Discussion in 'Support Subforum' started by eskimoeskimo, Dec 16, 2015.

  1. eskimoeskimo

    eskimoeskimo Well known member

    Hi y'all,

    Somehow I'm still not connecting with any healing. I've got ample evidence that my pain, etc is psychologically induced, but even after all this time on the Sarno beat... I've made no progress. Despite my best efforts, I remain entirely obsessed with, afraid of, frustrated by, focused on, the pain in my neck. And I'm sure, many of you will read that previous sentence and say "there's the reason you're still in pain right there." But I really and truly haven't figured out how to deconstruct any of those elements. It seems like all of my attempts - which I should mention often includes 'trying less' as well - get me deeper down the rabbit hole.

    I'm looking for any new ways to look at this thing. I've got to get creative, and I need your help. When it comes down to it, I'm still totally lost as to what it really means to accept, outcome independence, etc. How can I reorient this fear? As it stands, my fear and anger and upset are running rampant.

    Thanks,
    Eskimo
     
  2. Ellen

    Ellen Beloved Grand Eagle

    Hi Eskimo,
    Have you tried seeing a TMS therapist? Or a therapist who is trained in Somatic Experiencing (SE)? I had my first appointment with an SE therapist today and it was very productive. Pain is no longer an issue for me, but the session helped with my other symptoms. I know @Anne Walker has written how an SE therapist helped her with chronic pain.

    I think when we are stuck we need to get help from a trained professional.
     
    Anne Walker likes this.
  3. eskimoeskimo

    eskimoeskimo Well known member

    Hi Ellen,

    Thanks for you response. I saw a TMS therapist for approx 1 year, and made no progress... which scares me. I mean, what the hell right? C'mon! Prior to that, I also saw other therapists on and off for approx 6 years to deal with anxiety and depression (before I lumped the physical pain in there with the rest). No relief in that area either.

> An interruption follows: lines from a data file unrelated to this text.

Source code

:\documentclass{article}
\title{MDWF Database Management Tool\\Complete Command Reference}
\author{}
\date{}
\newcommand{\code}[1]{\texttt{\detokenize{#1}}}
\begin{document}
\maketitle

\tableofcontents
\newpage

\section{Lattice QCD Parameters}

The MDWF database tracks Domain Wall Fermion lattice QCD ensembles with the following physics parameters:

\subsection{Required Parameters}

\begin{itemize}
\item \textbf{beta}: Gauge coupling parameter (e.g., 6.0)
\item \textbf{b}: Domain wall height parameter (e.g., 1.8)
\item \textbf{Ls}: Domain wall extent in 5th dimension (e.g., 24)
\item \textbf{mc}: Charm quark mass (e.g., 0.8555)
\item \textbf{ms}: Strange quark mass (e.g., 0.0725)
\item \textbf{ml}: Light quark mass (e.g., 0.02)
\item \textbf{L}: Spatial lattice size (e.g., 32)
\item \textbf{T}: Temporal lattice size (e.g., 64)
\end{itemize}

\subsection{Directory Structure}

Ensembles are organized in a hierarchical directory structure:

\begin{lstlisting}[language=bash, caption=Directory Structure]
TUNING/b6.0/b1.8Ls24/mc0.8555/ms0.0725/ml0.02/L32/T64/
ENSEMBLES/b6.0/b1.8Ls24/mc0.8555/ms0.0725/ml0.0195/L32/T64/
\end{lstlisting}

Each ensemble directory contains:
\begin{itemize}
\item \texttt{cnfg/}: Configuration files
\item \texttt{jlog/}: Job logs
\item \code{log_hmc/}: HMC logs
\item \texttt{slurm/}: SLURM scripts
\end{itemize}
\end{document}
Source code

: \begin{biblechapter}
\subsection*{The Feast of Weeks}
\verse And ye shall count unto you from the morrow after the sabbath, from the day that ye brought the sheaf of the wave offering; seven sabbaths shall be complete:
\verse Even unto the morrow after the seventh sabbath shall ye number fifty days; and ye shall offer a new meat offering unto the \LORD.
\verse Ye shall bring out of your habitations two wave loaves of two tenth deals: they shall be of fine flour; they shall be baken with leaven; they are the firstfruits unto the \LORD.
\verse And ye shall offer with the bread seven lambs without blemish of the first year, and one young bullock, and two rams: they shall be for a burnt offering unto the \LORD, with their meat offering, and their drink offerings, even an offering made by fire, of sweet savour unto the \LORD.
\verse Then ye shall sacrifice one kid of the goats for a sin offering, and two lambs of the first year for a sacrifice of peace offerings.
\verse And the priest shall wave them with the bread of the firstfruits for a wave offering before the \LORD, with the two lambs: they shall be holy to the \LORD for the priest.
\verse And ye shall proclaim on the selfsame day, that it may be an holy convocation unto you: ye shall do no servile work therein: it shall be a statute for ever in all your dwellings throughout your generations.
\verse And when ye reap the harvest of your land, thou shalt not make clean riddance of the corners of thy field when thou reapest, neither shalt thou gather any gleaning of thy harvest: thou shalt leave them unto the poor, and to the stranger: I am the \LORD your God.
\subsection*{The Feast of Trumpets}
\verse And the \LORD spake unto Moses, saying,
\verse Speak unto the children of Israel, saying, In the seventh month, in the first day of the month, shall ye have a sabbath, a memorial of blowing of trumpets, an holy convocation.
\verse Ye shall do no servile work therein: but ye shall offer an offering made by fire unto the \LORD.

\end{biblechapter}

    Somatic Experiencing looks interesting. However, I'm afraid of starting another new modality. I've tried so many things and spent so much money - money which has all but run out. I'm going to investigate further, maybe I can pick up some of the fundamentals w/ free resources.

    Thanks again,
    Eskimo
     
  4. Boston Redsox

    Boston Redsox Well Known Member

    ask your dr for a antidepressant to help you out for awhile
     
  5. eskimoeskimo

    eskimoeskimo Well known member

    Hi Boston,

    That's definitely the elephant in the room. I've avoided medication - to the great frustration of everyone in my life - for years. I tried a few ssris as a teenager, but I've never done a full and honest meds trial. I'm terrified of meds, but maybe it's time to admit that that too is a symptom of this whole thing and could itself be helped by meds.

    Thanks
     
  6. blake

    blake Well known member

    Hi Eskimo,

    I really feel for you. I know for myself how hard it is to be stuck, always thinking about the pain all the while knowing this is what is causing you pain. It is hell! I've been stuck in that place many, many times since discovering tms more than 18 months ago. I'm not super great at giving advice, but I've just had some insight into my own pattern that may be helpful.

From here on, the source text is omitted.